MAHKEMESİ : KÜÇÜKÇEKMECE 2. SULH HUKUK MAHKEMESİ
TARİHİ : 04/03/2009
NUMARASI : 2005/1861-2009/369

Dava dilekçesinde, 200 TL maddi ve 5.000 TL manevi tazminatın masraflarla birlikte davalı taraftan tahsili istenilmiştir.
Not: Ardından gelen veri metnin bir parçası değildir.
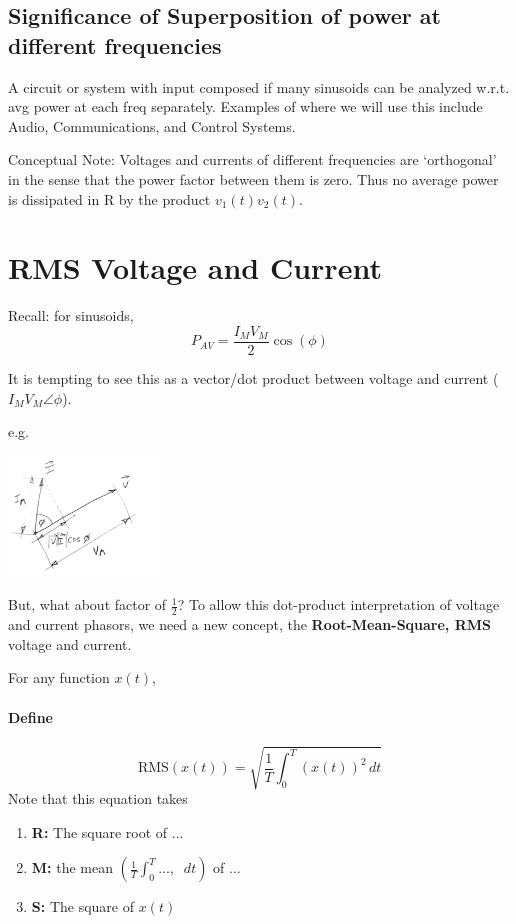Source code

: \subsection*{Significance of Superposition of power at different frequencies}

A circuit or system with input composed if many sinusoids can be analyzed w.r.t. avg power at each freq separately.  Examples of where we will use this include Audio, Communications,
and Control Systems.

 Conceptual Note: Voltages and currents of different frequencies are `orthogonal' in the sense that the power factor between them is zero.
 Thus no average power is dissipated in R by the product $v_1(t) v_2(t)$.

\noindent



\section{RMS Voltage and Current}
Recall: for sinusoids,
\[
P_{AV} = \frac{I_M V_M}{2} \cos(\phi)
\]

It is tempting to see this as a vector/dot product between voltage and current ($I_M V_M\angle \phi
$).

e.g.

\includegraphics[width=0.3\textwidth]{figsChapt03/UH48274.png}

But, what about factor of $\frac{1}{2}$?    To allow this dot-product interpretation of
voltage and current phasors, we need a new concept, the {\bf Root-Mean-Square, RMS} voltage
and current.

For any function $x(t)$,

\paragraph{Define}

\[
\text{RMS}(x(t)) = \sqrt{\frac{1}{T} \int_0^T (x(t))^2 \, dt}
\]
Note that this equation takes
\begin{enumerate}
    \item {\bf R: } The square root of ...
    \item {\bf M: }the mean $\left ( \frac{1}{T} \int_0^T ... ,\;\; dt \right )$ of ...
    \item {\bf S: }The square of $x(t)$
\end{enumerate}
Mahkemece davanın reddi cihetine gidilmiş; hüküm davacı vekili tarafından temyiz edilmiştir.
Temyiz isteminin süresi içinde olduğu anlaşıldıktan sonra dosyadaki bütün kâğıtlar okunup gereği düşünüldü:
Davacı vekili dilekçesinde, ikamet ettiği site içerisindeki marketten alışveriş yapan davacının evine gitmek istediği sırada silahla gasp edildiğini, davalılardan TOKİ’ nin inşa ettiği konutların satışı sırasında vaat ettiği çağdaş ve güvenli yaşam alanını sağlayamadığı gibi 1. Etap Toplu Yapı Yönetimini denetlemede yetersiz kaldığını, davalılar 1. Etap Toplu Yapı Yönetimi ile 1. Etap 4. Bölge Yönetiminin ise site sakinlerinden güvenlik bedeli adı altında aidat toplamasına rağmen site içerisinde güvenliği sağlayamadığını belirterek 200 TL maddi ve 5.000 TL manevi tazminatın davalılardan tahsilini talep ve dava etmiştir.
Davalılar, davanın reddine karar verilmesini talep etmişlerdir.
Mahkemece; davacı tarafça keşif deliline dayanılmaması nedeniyle davalıların kusurunun bulunup bulunmadığının anlaşılamayacağı gerekçesiyle davanın reddine karar verilmiş, hüküm davacı vekili tarafından süresinde temyiz edilmiştir.
Dava, davalıların gerekli önlemleri almaması nedeniyle davacının haksız eyleme maruz kaldığı iddiasına dayalı tazminat istemine ilişkindir.
HUMK.nun 8.maddesinde, hangi davalara sulh hukuk mahkemesinde bakılacağı diğer bir anlatımla sulh hukuk mahkemesinin görevli olduğu dava ve işler açıkça düzenlenmiştir. Açıklanan niteliği ve dayanağı itibariyle bu dava anılan yasa maddesinde sayılan davalardan değildir.
Bu durumda, davanın değer ve miktarına göre mahkemenin görevinin belirlenmesi gerekir.
Somut olayda, objektif dava birleşmesi nedeniyle dava değeri 5.200 TL olup, dava tarihi itibariyle sulh hukuk mahkemesinin görev sınırı olan 5.000 TL yi aşmaktadır.
O halde; davaya bakmakla görevli olan mahkemenin asliye hukuk mahkemesi olduğu düşünülmeksizin davanın esası hakkında hüküm kurulması usul ve yasaya aykırıdır.
Bu itibarla yukarıda açıklanan esaslar gözönünde tutulmaksızın yazılı şekilde hüküm tesisi isabetsiz olup bu nedenlerle yerinde olan temyiz itirazlarının kabulü ile hükmün HUMK. nun 428. maddesi gereğince BOZULMASINA ve peşin alınan temyiz harcının istek halinde temyiz edene iadesine, 26.04.2010 tarihinde oybirliğiyle karar verildi.